Wednesday - Rat Saw God (Dead Oceans) 4

Wednesday – Rat Saw God (Dead Oceans)

The great thing about the music Wednesday make, and a lot of alt-rock/grunge, is that it is so evocative of a particular kind and part of America. This just screams East Coast, New Jersey, ‘Clerks’, small town, teenage angst that becomes twenties angst, disenfranchised people and lethargy. Or at least it does to someone over the pond.

A lot of these lyrics are about stifling the boredom, the dull job, the drink, the drugs, the sex, the cars, the vegetation on the couch, the frustration to the point of screaming.

Hot Rotten Grass Smell’ is a full frontal assault, which doesn’t outstay its welcome. It’s a slap in the face to make sure you were paying attention when you stuck the needle down. Just the name alone is already conjuring mental images, and you can actually smell the mounds of cut lawn that are heating up in the summer sun and the stench is wafting through the air.

Bull Believer’ is eight and a half minutes of everything above distilled into one song. Slacker, grunge, hardcore, and stoner all in one melting pot with lots of feedback.

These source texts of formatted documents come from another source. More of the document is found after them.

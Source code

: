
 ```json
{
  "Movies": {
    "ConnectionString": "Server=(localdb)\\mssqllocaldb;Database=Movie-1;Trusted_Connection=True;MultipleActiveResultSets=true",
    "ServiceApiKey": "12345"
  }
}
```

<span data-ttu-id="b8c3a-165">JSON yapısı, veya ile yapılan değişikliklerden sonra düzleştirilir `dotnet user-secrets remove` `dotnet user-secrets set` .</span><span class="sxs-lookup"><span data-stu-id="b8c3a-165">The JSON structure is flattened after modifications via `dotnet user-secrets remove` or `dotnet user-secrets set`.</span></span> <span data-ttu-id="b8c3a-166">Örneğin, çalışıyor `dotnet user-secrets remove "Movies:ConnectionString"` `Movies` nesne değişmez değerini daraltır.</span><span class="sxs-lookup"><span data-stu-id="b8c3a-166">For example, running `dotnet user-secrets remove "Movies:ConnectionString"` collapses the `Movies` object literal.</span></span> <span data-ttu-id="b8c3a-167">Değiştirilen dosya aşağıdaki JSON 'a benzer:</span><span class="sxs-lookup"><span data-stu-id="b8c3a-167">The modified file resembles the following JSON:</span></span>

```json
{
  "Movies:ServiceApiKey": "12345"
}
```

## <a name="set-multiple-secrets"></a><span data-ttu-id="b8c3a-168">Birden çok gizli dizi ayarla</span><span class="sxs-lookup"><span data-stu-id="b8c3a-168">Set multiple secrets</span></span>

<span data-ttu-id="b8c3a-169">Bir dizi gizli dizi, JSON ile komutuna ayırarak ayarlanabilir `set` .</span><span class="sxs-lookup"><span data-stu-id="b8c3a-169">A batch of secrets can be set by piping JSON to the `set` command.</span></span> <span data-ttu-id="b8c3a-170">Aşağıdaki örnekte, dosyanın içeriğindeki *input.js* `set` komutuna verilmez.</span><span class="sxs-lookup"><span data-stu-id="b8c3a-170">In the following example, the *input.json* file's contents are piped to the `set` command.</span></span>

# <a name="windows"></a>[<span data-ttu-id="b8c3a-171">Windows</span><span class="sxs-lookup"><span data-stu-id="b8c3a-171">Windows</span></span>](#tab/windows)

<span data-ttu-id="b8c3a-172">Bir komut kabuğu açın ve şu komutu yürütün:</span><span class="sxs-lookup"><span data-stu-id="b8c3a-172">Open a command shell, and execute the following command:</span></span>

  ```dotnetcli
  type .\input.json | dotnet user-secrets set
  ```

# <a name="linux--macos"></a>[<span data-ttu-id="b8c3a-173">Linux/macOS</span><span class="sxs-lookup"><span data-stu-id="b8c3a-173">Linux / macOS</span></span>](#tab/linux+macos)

It seems like there is one guitarist whose job is just to stand in front of the amp, making it squeal. It’s quite unusual for the Magnum Opus to be the second track on the LP, but here it is. Bold choice. This would normally be the kiss-off.

Instead, Wednesday give us the morning after. There’s a hungover, hazy aesthetic to the proceeding songs, especially ‘Formula One’, a country inflected number, subtle slide guitar, horizontal delivery.

Chosen To Deserve’ is a curveball, swerving into the batter, straight from Drive By Truckers arsenal. Big power chords that changes the perspective of this band. Temporarily. There is still slide, there is the lackadaisical, slurred vocal and autobiographical stories of surviving and just being in these carbon copied towns and cities.

Bath County’ is the most radio friendly single from the LP so far, without compromising the Wednesday sound, it condenses the sprawling rock opera of ‘Bull Believer’ into a bite size blitz.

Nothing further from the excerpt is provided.